The concept of the fishbone diagram and the reverse fishbone diagram
A fishbone diagram helps identify the cause and effect relationship that exists in every system.
The fishbone diagram
The head of the fishbone diagram is the effect; the bones (typically six) in the fishbone diagram are the generic causes behind every effect. Kaouru Ishikawa (1915-1989), a renowned Japanese engineer, identified the generic causes in the fishbone diagram as the six Ms: Machines, Manpower (people), Methods (Processes), Mother Nature (Environment), Money and Measurement.
Once you have your effect, you then can start identifying what the causes are behind that effect. For example, if in the fishbone diagram the effect is “Poor Quality,” one of the causes below the Manpower bone might be “Lack of Training.”
The reverse fishbone diagram: a case study
In my case, I use the fishbone diagram for solutions and outcomes as well; however, I call it the reverse fishbone diagram. You put the solution or outcome in the head (effect) of the fishbone diagram and ask yourself, what do I need in place to ensure this solution or outcome is met? The answers will then be split between the bones, helping you put together a better-rounded project plan.
Below is an example of the application of the reverse fishbone diagram concept. The concept of the reverse fishbone diagram was applied to a project I was leading for Metronet Rail (Metronet Rail looks at maintaining part of the London Underground).
The SAP to Ellipse project
After the integration of one business unit into another one within Metronet, the information systems of those two business units needed to be consolidated. The project objective was to transfer data from a SAP system into an Oracle-based system called Ellipse. Without going into too many details of the project, let’s say this required a full team of three information specialists and a core team of five other part-time members. A project plan was put in place by the information specialists for the transfer of data from SAP into Ellipse. This was all well and good and covered what I like to call the “hard” aspect of the project, but I also wanted to ensure that the project was going to be successful from a “softer” perspective (people, processes, culture etc.).
The execution of the reverse fishbone diagram
To achieve this, I organized a session with the core team of the project, and we created a reverse fishbone diagram to help identify all the critical aspects that had to be in place to ensure a successful project.
In the head of the fish, the project team put the desired outcome (effect), which in this case was simply “SAP to Ellipse Project Successful.” Looking at the generic causes (the bones), the team initially identified 13 critical aspects that needed to be in place to achieve a successful outcome of the project.
For example, under the Measurement bone, the team identified that we needed to have a regular project steering committee every two weeks with the project sponsor to update him on the project and resolve risks and issues. On the Machine bone, we identified that we needed “organized access to both systems for members of the core team.” And so on and so forth.

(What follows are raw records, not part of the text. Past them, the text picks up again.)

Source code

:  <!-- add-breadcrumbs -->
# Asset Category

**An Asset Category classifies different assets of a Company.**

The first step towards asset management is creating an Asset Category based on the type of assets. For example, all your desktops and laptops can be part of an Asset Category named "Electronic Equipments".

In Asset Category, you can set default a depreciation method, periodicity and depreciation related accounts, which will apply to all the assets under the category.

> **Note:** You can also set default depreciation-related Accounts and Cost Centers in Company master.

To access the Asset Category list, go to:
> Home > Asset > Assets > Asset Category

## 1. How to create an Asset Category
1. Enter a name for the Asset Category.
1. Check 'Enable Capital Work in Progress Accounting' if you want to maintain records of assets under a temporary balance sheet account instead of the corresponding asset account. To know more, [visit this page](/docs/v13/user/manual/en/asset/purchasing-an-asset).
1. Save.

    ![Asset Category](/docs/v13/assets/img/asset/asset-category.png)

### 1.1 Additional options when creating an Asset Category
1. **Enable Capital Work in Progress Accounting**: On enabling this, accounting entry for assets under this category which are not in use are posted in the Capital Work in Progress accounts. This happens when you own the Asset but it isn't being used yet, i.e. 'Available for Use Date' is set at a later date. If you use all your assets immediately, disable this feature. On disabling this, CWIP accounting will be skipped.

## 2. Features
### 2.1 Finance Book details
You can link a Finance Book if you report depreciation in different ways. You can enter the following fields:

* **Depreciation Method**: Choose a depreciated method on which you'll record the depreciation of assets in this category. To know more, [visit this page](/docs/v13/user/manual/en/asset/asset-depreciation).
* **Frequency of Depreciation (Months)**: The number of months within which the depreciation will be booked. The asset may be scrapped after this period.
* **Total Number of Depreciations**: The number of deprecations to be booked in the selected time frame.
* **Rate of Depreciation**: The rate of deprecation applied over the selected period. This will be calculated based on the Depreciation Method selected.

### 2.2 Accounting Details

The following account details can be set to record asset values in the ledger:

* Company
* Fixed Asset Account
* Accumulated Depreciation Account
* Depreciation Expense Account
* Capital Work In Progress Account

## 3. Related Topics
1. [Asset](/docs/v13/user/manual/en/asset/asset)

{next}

The fishbone diagram: lessons learned
Some of the items on the fishbone diagram might seem obvious, but as a project manager who had no experience or knowledge in the information system field, this tool helped me identify all the “softer” actions I needed to take to ensure a successful project. Each one of these items on the fishbone diagram ended up on my project plan with start and end dates, action owners and predecessors.
This fishbone diagram is the first draft that was put together as a team. As the project advanced, I kept adding components to the fishbone diagram, hence improving, as a consequence, my project execution.
The reverse fishbone diagram also helped me make sure I was covering “all the bases.” I achieved this by constantly reviewing the fishbone diagram with the core team and asking a question about a bone that I felt lacked content. The “Mother Nature” bone on the fishbone diagram, for example, which covers softer things such as business environment and culture, often lacked “meat,” so I would push the team for answers, asking, “Is there anything else we can do from a cultural perspective to ensure a successful outcome?” The answers were then added to the bone, and if validated, added to the project plan.
The project was delivered on time and under budget. I like to think that the reverse fishbone diagram contributed to a big part in making this project successful.